WHAT THE TASK ASKS =
Your answer is a number only: how many lines in the data below contain "does"?

::: DATA FOR THE TASK :::

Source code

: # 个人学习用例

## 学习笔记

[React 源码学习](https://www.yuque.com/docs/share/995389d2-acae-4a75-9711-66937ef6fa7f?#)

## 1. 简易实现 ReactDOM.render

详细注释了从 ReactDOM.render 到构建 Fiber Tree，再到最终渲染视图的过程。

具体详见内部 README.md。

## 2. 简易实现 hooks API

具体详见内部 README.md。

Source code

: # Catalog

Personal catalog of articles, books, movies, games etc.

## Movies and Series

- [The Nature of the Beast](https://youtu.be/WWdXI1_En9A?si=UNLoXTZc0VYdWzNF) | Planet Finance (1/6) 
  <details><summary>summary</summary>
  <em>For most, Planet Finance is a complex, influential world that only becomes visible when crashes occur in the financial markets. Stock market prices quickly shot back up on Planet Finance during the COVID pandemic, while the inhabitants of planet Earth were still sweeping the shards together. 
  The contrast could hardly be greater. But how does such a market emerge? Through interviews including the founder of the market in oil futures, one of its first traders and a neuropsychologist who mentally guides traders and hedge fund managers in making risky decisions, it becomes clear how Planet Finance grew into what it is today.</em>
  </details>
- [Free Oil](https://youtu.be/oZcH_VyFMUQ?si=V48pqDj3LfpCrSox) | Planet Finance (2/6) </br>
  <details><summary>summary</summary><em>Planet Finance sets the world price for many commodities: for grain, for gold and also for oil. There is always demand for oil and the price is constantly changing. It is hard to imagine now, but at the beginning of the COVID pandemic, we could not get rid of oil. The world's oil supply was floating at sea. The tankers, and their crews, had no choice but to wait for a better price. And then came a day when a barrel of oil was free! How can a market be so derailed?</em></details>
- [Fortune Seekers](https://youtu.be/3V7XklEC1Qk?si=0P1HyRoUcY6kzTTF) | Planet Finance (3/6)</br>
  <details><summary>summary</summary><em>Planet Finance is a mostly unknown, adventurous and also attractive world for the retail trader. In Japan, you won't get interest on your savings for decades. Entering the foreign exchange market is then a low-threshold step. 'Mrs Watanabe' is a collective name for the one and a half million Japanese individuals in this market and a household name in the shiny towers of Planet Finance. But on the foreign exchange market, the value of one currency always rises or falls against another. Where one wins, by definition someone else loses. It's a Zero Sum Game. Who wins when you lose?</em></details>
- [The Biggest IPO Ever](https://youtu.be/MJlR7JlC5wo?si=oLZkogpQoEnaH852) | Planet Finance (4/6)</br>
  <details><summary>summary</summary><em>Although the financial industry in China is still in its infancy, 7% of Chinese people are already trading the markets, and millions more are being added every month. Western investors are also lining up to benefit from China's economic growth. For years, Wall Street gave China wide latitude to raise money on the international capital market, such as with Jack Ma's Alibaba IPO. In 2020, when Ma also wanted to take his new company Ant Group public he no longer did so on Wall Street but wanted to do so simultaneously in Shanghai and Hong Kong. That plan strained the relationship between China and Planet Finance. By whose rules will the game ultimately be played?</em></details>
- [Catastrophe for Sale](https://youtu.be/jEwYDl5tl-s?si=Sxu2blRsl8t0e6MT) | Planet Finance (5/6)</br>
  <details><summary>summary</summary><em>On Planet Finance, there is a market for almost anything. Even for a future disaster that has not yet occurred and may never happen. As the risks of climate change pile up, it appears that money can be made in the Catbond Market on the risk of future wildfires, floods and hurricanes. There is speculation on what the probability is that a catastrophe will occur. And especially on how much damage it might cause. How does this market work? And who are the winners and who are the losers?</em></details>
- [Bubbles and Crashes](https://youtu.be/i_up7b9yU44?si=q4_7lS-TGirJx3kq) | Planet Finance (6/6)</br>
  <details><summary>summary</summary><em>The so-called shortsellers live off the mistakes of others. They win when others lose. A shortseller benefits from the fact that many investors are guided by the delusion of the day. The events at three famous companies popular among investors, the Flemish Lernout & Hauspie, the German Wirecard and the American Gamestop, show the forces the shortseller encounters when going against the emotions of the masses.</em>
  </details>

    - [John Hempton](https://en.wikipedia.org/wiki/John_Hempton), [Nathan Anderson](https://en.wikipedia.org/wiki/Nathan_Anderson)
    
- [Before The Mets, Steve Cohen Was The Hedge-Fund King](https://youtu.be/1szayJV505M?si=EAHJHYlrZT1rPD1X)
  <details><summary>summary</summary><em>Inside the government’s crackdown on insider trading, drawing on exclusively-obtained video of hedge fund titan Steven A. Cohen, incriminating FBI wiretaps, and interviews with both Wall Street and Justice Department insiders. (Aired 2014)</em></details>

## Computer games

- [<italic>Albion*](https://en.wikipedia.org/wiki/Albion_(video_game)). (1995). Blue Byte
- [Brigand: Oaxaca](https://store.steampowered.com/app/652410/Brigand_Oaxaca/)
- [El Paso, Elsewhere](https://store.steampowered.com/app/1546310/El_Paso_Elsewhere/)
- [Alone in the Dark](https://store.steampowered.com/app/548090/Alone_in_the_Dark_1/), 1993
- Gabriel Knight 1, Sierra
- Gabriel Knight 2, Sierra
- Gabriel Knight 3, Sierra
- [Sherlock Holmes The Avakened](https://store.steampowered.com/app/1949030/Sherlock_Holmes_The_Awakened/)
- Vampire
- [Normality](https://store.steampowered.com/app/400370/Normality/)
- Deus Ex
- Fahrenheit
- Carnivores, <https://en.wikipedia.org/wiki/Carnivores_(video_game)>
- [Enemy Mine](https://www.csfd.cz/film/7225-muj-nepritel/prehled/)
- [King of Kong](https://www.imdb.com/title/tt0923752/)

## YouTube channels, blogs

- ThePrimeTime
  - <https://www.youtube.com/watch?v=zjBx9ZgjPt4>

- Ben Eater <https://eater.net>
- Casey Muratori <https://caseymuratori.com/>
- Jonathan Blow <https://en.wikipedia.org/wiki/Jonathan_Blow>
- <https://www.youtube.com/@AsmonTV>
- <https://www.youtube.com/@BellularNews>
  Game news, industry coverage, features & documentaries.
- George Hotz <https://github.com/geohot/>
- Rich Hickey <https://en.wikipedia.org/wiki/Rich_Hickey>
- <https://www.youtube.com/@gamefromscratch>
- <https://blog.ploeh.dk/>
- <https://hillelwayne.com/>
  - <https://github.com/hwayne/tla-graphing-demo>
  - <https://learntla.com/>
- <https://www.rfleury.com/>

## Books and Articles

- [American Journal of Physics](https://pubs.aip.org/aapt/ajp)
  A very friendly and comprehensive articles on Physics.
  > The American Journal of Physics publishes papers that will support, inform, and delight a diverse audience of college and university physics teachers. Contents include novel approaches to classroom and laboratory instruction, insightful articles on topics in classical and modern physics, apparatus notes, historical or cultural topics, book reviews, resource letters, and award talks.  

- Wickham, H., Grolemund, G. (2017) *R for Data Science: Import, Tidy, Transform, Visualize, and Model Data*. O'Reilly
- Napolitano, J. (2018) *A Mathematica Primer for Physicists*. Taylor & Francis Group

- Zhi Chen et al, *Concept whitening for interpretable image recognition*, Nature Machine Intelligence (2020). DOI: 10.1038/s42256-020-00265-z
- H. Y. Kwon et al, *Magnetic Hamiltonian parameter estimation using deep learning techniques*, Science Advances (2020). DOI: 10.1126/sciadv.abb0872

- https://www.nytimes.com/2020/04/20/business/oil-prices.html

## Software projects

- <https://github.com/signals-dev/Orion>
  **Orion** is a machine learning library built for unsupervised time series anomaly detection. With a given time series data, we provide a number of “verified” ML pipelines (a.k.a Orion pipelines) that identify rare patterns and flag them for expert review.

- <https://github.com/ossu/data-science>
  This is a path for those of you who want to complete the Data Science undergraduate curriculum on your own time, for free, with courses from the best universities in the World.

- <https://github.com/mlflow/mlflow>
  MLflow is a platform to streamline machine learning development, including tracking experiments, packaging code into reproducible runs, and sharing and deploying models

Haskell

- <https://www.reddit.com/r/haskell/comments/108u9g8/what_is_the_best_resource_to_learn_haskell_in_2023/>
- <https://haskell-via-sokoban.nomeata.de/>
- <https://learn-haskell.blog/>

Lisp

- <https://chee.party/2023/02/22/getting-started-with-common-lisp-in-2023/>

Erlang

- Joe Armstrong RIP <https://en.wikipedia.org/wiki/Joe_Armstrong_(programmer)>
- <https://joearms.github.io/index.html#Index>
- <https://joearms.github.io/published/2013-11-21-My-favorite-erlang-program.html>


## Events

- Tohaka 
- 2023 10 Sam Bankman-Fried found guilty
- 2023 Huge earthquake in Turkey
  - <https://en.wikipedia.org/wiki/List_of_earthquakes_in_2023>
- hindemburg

:::

ANSWER SPACE =
2